The language policy of India has been pluralistic, giving priority to the use of mother tongue in administration, education and other fields of mass communication. The Language Bureau of Ministry of Human Resource Development is set up to implement and monitor the language policy.

Supporting the cause of promoting and conserving the language diversity in cyberspace, Union Minister of Electronic and Information Technology Ravi Shankar Prasad cautioned the Internet providers “the language of internet cannot be English and English alone. It must have linkages with the local and local means local languages. I appeal to make local languages available for more internet users”.

He said that the ministry has initiated Technology Development for Indian Languages with the objective of developing information processing tools and techniques to facilitate human machine interaction without language barrier, creating and accessing multilingual knowledge resources.

The Government of India under the vision of digital India has mandated the mobile phones sold from July 2017 should support all Indian languages.
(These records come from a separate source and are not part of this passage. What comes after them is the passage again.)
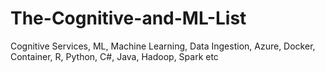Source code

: # The-Cognitive-and-ML-List
Cognitive Services, ML, Machine Learning, Data Ingestion, Azure, Docker, Container, R, Python, C#, Java, Hadoop, Spark etc
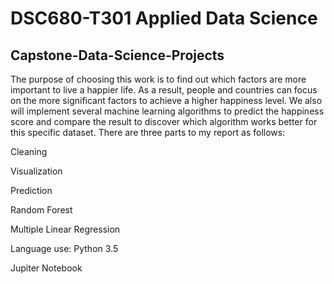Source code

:
# DSC680-T301 Applied Data Science
## Capstone-Data-Science-Projects
The purpose of choosing this work is to find out which factors are more important to live a happier life. As a result, people and countries can focus on the more significant factors to achieve a higher happiness level. We also will implement several machine learning algorithms to predict the happiness score and compare the result to discover which algorithm works better for this specific dataset.
There are three parts to my report as follows:

Cleaning

Visualization

Prediction

Random Forest

Multiple Linear Regression

Language use: Python 3.5

Jupiter Notebook
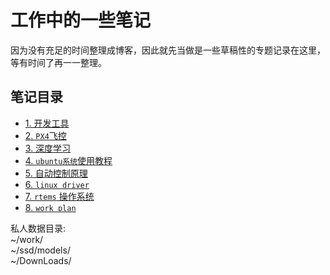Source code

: # 工作中的一些笔记
  因为没有充足的时间整理成博客，因此就先当做是一些草稿性的专题记录在这里，等有时间了再一一整理。

## 笔记目录
- [1. 开发工具](./dev_tools)         
- [2. `PX4`飞控](./px4/)         
- [3. 深度学习](./deeplearning/)           
- [4. `ubuntu系统`使用教程](./ubuntu_usage_solutions/)        
- [5. 自动控制原理](./auto_control_system/)       
- [6. `linux driver`](./linux_driver/)      
- [7. `rtems` 操作系统](./rtems/)         
- [8. `work plan`](./work_plan/)  


私人数据目录:    
~/work/    
~/ssd/models/    
~/DownLoads/    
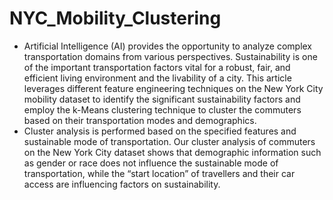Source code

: # NYC_Mobility_Clustering

- Artificial Intelligence (AI) provides the opportunity to analyze complex transportation domains from various perspectives. 
Sustainability is one of the important transportation factors vital for a robust, fair, and efficient living environment and the livability of a city. 
This article leverages different feature engineering techniques on the New York City mobility dataset to identify the significant sustainability factors and employ the k-Means clustering technique to cluster the commuters based on their transportation modes and demographics. 
- Cluster analysis is performed based on the specified features and sustainable mode of transportation. Our cluster analysis of commuters on the New York City dataset shows that demographic information such as gender or race does not influence the sustainable mode of transportation, while the “start location” of travellers and their car access are influencing factors on sustainability. 
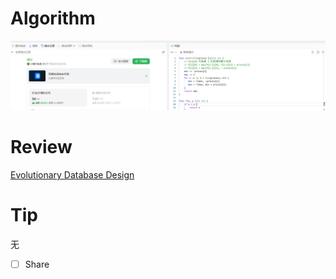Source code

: # Algorithm

![算法](../../../images/temp/ricardoyu-2024-01-28-lc.png "算法")

# Review

[Evolutionary Database Design](https://martinfowler.com/articles/evodb.html)

# Tip

无

* [ ] Share
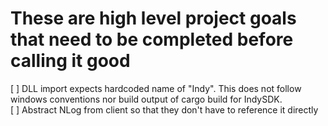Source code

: ﻿# These are high level project goals that need to be completed before calling it good
[ ] DLL import expects hardcoded name of "Indy".  This does not follow windows conventions nor build output of cargo build for IndySDK.  
[ ] Abstract NLog from client so that they don't have to reference it directly
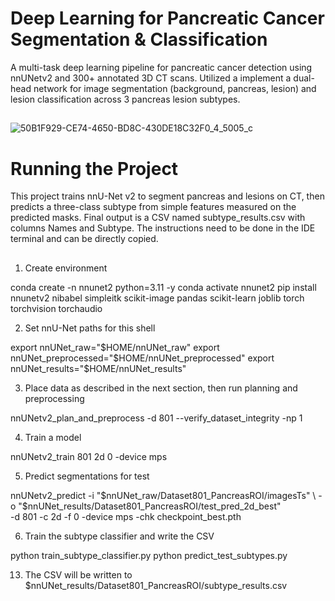 

# Deep Learning for Pancreatic Cancer Segmentation & Classification 

A multi-task deep learning pipeline for pancreatic cancer detection using nnUNetv2 and 300+ annotated 3D CT scans. Utilized a implement a dual-head network for image segmentation (background, pancreas, lesion) and lesion classification across 3 pancreas lesion subtypes.
##
![50B1F929-CE74-4650-BD8C-430DE18C32F0_4_5005_c](https://github.com/user-attachments/assets/32c4c467-e4c4-4252-8d61-b451135a278a)

##
# Running the Project 
This project trains nnU-Net v2 to segment pancreas and lesions on CT, then predicts a three-class subtype from simple features measured on the predicted masks. Final output is a CSV named subtype_results.csv with columns Names and Subtype. The instructions need to be done in the IDE terminal and can be directly copied. 
## 
1. Create environment
   
conda create -n nnunet2 python=3.11 -y
conda activate nnunet2
pip install nnunetv2 nibabel simpleitk scikit-image pandas scikit-learn joblib torch torchvision torchaudio

2. Set nnU-Net paths for this shell
   
export nnUNet_raw="$HOME/nnUNet_raw"
export nnUNet_preprocessed="$HOME/nnUNet_preprocessed"
export nnUNet_results="$HOME/nnUNet_results"

3. Place data as described in the next section, then run planning and preprocessing
   
nnUNetv2_plan_and_preprocess -d 801 --verify_dataset_integrity -np 1

4. Train a model
 
nnUNetv2_train 801 2d 0 -device mps

5. Predict segmentations for test

nnUNetv2_predict -i "$nnUNet_raw/Dataset801_PancreasROI/imagesTs" \
-o "$nnUNet_results/Dataset801_PancreasROI/test_pred_2d_best" \
-d 801 -c 2d -f 0 -device mps -chk checkpoint_best.pth

6. Train the subtype classifier and write the CSV

python train_subtype_classifier.py
python predict_test_subtypes.py

13. The CSV will be written to
$nnUNet_results/Dataset801_PancreasROI/subtype_results.csv

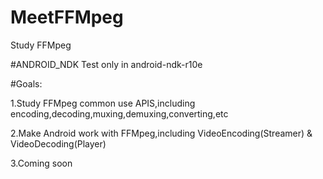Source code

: # MeetFFMpeg
Study FFMpeg

#ANDROID_NDK Test only in android-ndk-r10e

#Goals:

1.Study FFMpeg common use APIS,including encoding,decoding,muxing,demuxing,converting,etc

2.Make Android work with FFMpeg,including VideoEncoding(Streamer) & VideoDecoding(Player)

3.Coming soon


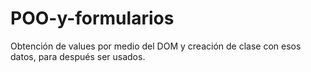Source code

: # POO-y-formularios
Obtención de values por medio del DOM y creación de clase con esos datos, para después ser usados.
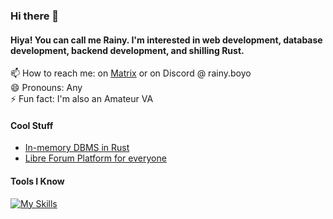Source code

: ### Hi there 👋

#### Hiya! You can call me Rainy. I'm interested in web development, database development, backend development, and shilling Rust.

📫 How to reach me: on [Matrix](https://matrix.to/#/@rainydevzz:matrix.org) or on Discord @ rainy.boyo\
😄 Pronouns: Any\
⚡ Fun fact: I'm also an Amateur VA

#### Cool Stuff
- [In-memory DBMS in Rust](https://github.com/sodium-db/sodiumdb)
- [Libre Forum Platform for everyone](https://github.com/rainydevzz/grapeforum)

#### Tools I Know

[![My Skills](https://skillicons.dev/icons?i=rust,py,js,ts,html,css,tailwind,prisma,postgres,nodejs,linux,raspberrypi,vscode,sqlite,mongodb,eclipse,bash)](https://skillicons.dev)
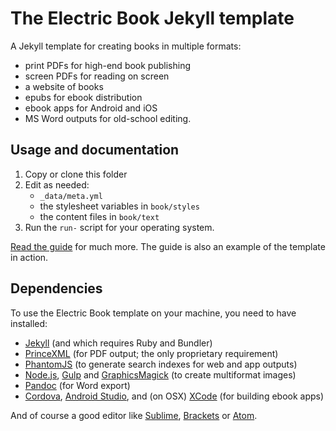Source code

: # The Electric Book Jekyll template

A Jekyll template for creating books in multiple formats:

- print PDFs for high-end book publishing
- screen PDFs for reading on screen
- a website of books
- epubs for ebook distribution
- ebook apps for Android and iOS
- MS Word outputs for old-school editing.

## Usage and documentation

1. Copy or clone this folder
2. Edit as needed:
	- `_data/meta.yml` 
	- the stylesheet variables in `book/styles`
	- the content files in `book/text`
3. Run the `run-` script for your operating system.

[Read the guide](https://electricbookworks.github.io/electric-book) for much more. The guide is also an example of the template in action.

## Dependencies

To use the Electric Book template on your machine, you need to have installed:

- [Jekyll](https://jekyllrb.com/) (and which requires Ruby and Bundler)
- [PrinceXML](http://www.princexml.com/) (for PDF output; the only proprietary requirement)
- [PhantomJS](http://phantomjs.org/) (to generate search indexes for web and app outputs)
- [Node.js](https://nodejs.org), [Gulp](https://gulpjs.com/) and [GraphicsMagick](http://www.graphicsmagick.org/) (to create multiformat images)
- [Pandoc](http://pandoc.org/) (for Word export)
- [Cordova](https://cordova.apache.org), [Android Studio](https://developer.android.com/studio), and (on OSX) [XCode](https://developer.apple.com/xcode/) (for building ebook apps)

And of course a good editor like [Sublime](https://www.sublimetext.com/), [Brackets](http://brackets.io/) or [Atom](https://atom.io/).
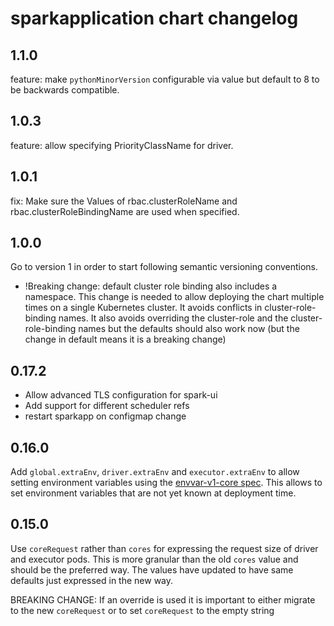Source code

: # sparkapplication chart changelog

## 1.1.0

feature: make `pythonMinorVersion` configurable via value but default to 8 to be backwards compatible.

## 1.0.3

feature: allow specifying PriorityClassName for driver.

## 1.0.1

fix: Make sure the Values of rbac.clusterRoleName and rbac.clusterRoleBindingName are used when specified.

## 1.0.0

Go to version 1 in order to start following semantic versioning conventions.

- !Breaking change: default cluster role binding also includes a namespace.
This change is needed to allow deploying the chart multiple times on a single Kubernetes cluster.
It avoids conflicts in cluster-role-binding names. It also avoids overriding the cluster-role and the cluster-role-binding names
but the defaults should also work now (but the change in default means it is a breaking change)

## 0.17.2
- Allow advanced TLS configuration for spark-ui
- Add support for different scheduler refs
- restart sparkapp on configmap change

## 0.16.0

Add `global.extraEnv`, `driver.extraEnv` and `executor.extraEnv` to allow setting environment variables
using the [envvar-v1-core spec](https://kubernetes.io/docs/reference/generated/kubernetes-api/v1.24/#envvar-v1-core).
This allows to set environment variables that are not yet known at deployment time.

## 0.15.0

Use `coreRequest` rather than `cores` for expressing the request size of driver and executor pods.
This is more granular than the old `cores` value and should be the preferred way. The values have
updated to have same defaults just expressed in the new way.

BREAKING CHANGE: If an override is used it is important to either migrate to the new `coreRequest`
or to set `coreRequest` to the empty string
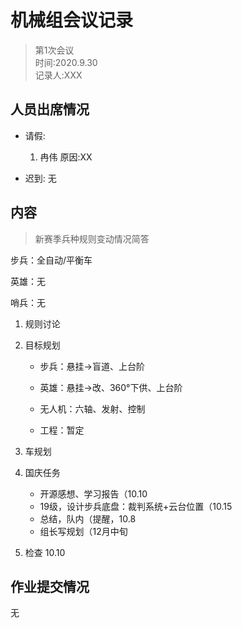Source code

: # 机械组会议记录

> 第1次会议  
> 时间:2020.9.30  
> 记录人:XXX

## 人员出席情况

- 请假:
    1. 冉伟 原因:XX

- 迟到:
    无

## 内容

> 新赛季兵种规则变动情况简答

步兵：全自动/平衡车

英雄：无

哨兵：无

1. 规则讨论

2. 目标规划

    - 步兵：悬挂→盲道、上台阶

    - 英雄：悬挂→改、360°下供、上台阶

    - ​无人机：六轴、发射、控制

    - ​工程：暂定

3. 车规划

4. 国庆任务

    - 开源感想、学习报告（10.10
    - 19级，设计步兵底盘：裁判系统+云台位置（10.15
    - 总结，队内（提醒，10.8
    - 组长写规划（12月中旬

5. 检查 10.10

## 作业提交情况

无
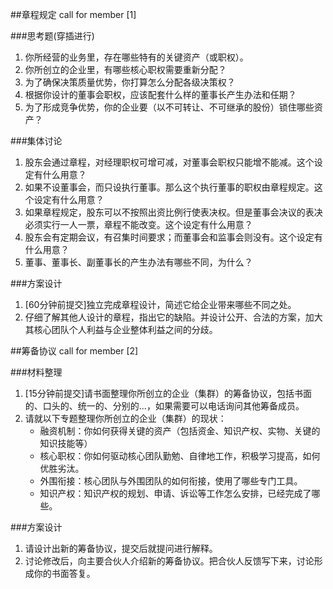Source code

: ##章程规定
call for member [1]

###思考题(穿插进行)
1. 你所经营的业务里，存在哪些特有的关键资产（或职权）。
2. 你所创立的企业里，有哪些核心职权需要重新分配？
3. 为了确保决策质量优势，你打算怎么分配各级决策权？
4. 根据你设计的董事会职权，应该配套什么样的董事长产生办法和任期？
5. 为了形成竞争优势，你的企业要（以不可转让、不可继承的股份）锁住哪些资产？

###集体讨论
1. 股东会通过章程，对经理职权可增可减，对董事会职权只能增不能减。这个设定有什么用意？
2. 如果不设董事会，而只设执行董事。那么这个执行董事的职权由章程规定。这个设定有什么用意？
3. 如果章程规定，股东可以不按照出资比例行使表决权。但是董事会决议的表决必须实行一人一票，章程不能改变。这个设定有什么用意？
4. 股东会有定期会议，有召集时间要求；而董事会和监事会则没有。这个设定有什么用意？
5. 董事、董事长、副董事长的产生办法有哪些不同，为什么？

###方案设计
1. [60分钟前提交]独立完成章程设计，简述它给企业带来哪些不同之处。
2. 仔细了解其他人设计的章程，指出它的缺陷。并设计公开、合法的方案，加大其核心团队个人利益与企业整体利益之间的分歧。

##筹备协议
call for member [2]

###材料整理
1. [15分钟前提交]请书面整理你所创立的企业（集群）的筹备协议，包括书面的、口头的、统一的、分别的...，如果需要可以电话询问其他筹备成员。
2. 请就以下专题整理你所创立的企业（集群）的现状：  
	* 融资机制：你如何获得关键的资产（包括资金、知识产权、实物、关键的知识技能等）
	* 核心职权：你如何驱动核心团队勤勉、自律地工作，积极学习提高，如何优胜劣汰。
	* 外围衔接：核心团队与外围团队的如何衔接，使用了哪些专门工具。
	* 知识产权：知识产权的规划、申请、诉讼等工作怎么安排，已经完成了哪些。

###方案设计
1. 请设计出新的筹备协议，提交后就提问进行解释。
2. 讨论修改后，向主要合伙人介绍新的筹备协议。把合伙人反馈写下来，讨论形成你的书面答复。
This will pave way for bridging the digital divide, empowering one billion people who do not speak English with connectivity in their own languages. This will also enhance the capacity of large number people to be part of e-governance and e- commerce.

Despite these efforts by the central government minority languages are under threat of extinction due to multiple causes. In Andaman and Nicobar Islands, the death of Boa, the last speaker of Bo language is one of those instances that have led to extinction of Bo language with the history of 70000 years.

In recent years the language diversity is under threat as speakers of diverse languages are becoming rare and major languages are adopted after abandoning the mother tongues. The problem needs to be addressed at societal level, in which the communities have to take part in conservation of language diversity that is part of cultural wealth.